OPINION
Stace Carol LeGrand-Brock appeals the property division in a divorce decree. She challenges the trial court’s characterization of $6,975,510 as Roy Richard Brock’s separate property. Finding no reversible error, we affirm the trial court’s judgment.
Stace and Roy were married on January 10, 1999. Roy obtained 740.5 shares of separate property stock in BTH Holdings, Inc. before his marriage to Stace. On February 15, 1999, BTH’s board of directors, with the unanimous consent of the stockholders, passed a resolution to dissolve BTH, liquidate its assets, and distribute the assets pursuant to a plan of liquidation. The plan of liquidation required the officers of the corporation to pay all of BTH’s current outstanding liabilities, debts, and obligations. All remaining corporate assets would then be distributed pro rata to the shareholders in complete cancellation or redemption of all the shares of capital stock. BTH distributed to Roy the following cash distributions: $4,443,000 on March 5, 1999; $1,406,950 on September 10, 1999; $444,300 on November 5, 1999; and $681,260 on November 23, 2001. 1 A certificate of dissolution was issued on October 31, 2001.

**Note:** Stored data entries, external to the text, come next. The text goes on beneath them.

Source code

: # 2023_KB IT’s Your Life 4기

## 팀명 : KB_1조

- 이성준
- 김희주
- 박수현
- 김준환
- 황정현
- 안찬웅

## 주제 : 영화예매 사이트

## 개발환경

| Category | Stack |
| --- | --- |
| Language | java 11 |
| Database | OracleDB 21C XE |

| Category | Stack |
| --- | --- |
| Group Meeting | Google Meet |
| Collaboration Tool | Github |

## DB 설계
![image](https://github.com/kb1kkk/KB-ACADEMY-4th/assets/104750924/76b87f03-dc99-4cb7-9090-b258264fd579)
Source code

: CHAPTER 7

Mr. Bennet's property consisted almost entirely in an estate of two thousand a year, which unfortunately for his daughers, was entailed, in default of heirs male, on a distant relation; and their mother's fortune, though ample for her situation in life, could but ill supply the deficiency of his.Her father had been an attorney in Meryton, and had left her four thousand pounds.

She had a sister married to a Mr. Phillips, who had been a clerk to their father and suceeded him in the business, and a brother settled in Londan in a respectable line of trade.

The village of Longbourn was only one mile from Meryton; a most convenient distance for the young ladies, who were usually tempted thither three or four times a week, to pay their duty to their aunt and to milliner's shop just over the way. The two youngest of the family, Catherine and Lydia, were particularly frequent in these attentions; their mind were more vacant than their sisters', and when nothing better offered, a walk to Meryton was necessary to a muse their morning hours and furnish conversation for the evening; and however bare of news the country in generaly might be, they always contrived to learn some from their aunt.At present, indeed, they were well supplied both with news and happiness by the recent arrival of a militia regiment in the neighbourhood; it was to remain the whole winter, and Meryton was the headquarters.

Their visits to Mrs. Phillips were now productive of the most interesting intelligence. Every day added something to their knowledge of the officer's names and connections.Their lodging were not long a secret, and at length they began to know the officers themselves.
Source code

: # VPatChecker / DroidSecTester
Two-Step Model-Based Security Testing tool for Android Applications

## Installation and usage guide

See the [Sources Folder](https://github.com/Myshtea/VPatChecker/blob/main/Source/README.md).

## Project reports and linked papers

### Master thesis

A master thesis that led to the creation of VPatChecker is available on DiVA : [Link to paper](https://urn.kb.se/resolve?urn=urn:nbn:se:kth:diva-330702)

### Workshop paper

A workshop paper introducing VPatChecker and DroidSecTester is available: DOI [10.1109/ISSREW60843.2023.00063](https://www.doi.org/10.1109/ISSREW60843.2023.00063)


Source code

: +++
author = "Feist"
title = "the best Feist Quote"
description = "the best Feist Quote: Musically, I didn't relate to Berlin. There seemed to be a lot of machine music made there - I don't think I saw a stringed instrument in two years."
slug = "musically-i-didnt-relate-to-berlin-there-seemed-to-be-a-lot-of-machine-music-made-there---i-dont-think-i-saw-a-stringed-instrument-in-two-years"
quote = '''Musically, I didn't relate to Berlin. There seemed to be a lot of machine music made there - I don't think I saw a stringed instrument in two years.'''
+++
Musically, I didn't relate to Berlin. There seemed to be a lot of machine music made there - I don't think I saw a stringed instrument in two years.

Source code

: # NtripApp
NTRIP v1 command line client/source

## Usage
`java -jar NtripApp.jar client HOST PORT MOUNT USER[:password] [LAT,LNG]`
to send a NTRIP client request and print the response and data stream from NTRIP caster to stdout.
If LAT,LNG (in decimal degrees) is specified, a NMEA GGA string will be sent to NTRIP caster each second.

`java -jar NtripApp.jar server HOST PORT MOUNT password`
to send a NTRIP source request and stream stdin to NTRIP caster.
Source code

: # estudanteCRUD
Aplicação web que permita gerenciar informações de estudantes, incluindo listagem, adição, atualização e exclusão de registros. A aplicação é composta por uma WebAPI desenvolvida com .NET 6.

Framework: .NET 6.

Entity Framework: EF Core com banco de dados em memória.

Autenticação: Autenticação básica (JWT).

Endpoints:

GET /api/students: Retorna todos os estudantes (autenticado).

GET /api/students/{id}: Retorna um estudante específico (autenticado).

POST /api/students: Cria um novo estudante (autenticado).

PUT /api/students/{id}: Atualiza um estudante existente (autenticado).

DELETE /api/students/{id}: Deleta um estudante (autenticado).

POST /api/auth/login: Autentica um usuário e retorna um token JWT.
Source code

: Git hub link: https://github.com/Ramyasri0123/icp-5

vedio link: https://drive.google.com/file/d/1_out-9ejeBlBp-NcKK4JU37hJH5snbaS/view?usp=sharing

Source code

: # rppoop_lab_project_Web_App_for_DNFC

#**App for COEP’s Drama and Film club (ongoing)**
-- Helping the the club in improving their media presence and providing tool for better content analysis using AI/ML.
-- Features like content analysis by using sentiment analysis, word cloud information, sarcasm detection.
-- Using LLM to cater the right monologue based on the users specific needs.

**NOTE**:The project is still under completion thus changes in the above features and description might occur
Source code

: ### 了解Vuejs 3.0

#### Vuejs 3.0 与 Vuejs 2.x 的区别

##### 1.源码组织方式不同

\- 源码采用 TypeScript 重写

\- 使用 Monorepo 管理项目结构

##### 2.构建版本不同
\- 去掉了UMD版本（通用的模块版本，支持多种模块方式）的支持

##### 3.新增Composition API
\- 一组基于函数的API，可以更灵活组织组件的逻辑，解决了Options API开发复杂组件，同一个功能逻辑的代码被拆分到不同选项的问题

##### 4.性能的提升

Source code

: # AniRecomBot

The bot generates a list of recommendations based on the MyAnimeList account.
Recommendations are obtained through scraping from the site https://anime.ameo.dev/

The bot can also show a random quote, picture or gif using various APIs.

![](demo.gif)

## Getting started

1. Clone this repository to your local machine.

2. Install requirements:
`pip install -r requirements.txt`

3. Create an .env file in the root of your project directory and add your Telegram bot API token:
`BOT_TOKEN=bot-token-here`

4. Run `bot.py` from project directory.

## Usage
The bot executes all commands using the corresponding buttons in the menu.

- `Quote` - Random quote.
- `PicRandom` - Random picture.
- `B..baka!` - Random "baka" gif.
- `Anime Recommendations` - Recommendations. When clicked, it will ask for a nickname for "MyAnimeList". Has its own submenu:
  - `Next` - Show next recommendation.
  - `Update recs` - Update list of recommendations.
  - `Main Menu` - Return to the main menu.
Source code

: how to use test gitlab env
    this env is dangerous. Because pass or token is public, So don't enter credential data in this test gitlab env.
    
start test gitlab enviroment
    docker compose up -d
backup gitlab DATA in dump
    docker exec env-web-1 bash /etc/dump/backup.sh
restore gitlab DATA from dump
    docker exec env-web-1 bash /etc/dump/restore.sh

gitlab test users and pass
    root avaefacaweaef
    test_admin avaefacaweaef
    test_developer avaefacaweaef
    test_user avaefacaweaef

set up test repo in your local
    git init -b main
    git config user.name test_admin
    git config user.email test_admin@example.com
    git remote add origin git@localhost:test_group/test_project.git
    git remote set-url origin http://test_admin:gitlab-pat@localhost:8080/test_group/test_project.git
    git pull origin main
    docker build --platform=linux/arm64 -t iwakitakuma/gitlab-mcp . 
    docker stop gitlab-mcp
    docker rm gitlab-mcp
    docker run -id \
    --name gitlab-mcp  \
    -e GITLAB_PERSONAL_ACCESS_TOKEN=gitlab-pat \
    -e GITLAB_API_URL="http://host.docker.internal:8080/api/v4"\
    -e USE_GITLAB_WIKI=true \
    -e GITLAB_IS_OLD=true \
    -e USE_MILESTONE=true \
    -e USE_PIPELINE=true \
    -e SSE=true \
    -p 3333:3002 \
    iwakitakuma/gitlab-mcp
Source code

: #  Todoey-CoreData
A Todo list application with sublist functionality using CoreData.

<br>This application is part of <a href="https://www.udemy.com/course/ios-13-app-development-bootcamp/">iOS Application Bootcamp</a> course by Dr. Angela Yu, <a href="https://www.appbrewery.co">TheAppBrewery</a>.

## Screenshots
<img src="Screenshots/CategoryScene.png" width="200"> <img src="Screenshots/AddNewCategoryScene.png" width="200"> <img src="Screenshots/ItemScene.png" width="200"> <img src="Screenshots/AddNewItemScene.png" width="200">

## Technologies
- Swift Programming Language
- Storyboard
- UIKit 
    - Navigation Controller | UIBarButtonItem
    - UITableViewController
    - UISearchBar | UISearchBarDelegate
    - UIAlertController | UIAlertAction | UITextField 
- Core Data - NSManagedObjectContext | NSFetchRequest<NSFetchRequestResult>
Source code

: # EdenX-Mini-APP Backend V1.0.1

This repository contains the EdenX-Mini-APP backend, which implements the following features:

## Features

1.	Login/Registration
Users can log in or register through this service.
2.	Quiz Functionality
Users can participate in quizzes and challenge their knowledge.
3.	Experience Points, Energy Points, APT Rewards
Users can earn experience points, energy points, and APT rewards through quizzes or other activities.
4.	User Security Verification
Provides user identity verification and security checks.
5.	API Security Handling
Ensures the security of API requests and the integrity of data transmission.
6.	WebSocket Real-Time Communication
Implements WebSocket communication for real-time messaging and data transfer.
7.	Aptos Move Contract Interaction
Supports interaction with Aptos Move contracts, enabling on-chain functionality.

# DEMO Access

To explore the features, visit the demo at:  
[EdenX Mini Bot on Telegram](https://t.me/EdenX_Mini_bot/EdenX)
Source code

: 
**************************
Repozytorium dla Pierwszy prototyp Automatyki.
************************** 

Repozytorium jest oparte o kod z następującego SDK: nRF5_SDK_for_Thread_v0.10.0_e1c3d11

Stace filed for divorce on October 10, 2002. The trial court granted the divorce, and awarded the $6,975,510 in cash distributions to Roy as his separate property. Stace appealed. The Supreme Court transferred the appeal to the Tenth Court of Appeals pursuant to a docket equalization order. In that appeal, Stace argued the trial court erred in refusing to allow her to present expert testimony regarding the characterization of the cash distributions.
LeGrand-Brock v. Brock,
No. 10-04-00251-CV,
On remand, the trial court heard testimony from Stace’s accounting expert regarding the characterization of the cash distributions. The accountant testified the cash distributions were paid from retained earnings, were liquidating dividends, and should be characterized as community property. The trial court found that the distributions were not dividends. The court ruled that Roy had received liquidating distributions pursuant to the dissolution of BTH, and the distributions were in redemption or cancellation of his separate property stock. The property division in the divorce decree remained the same.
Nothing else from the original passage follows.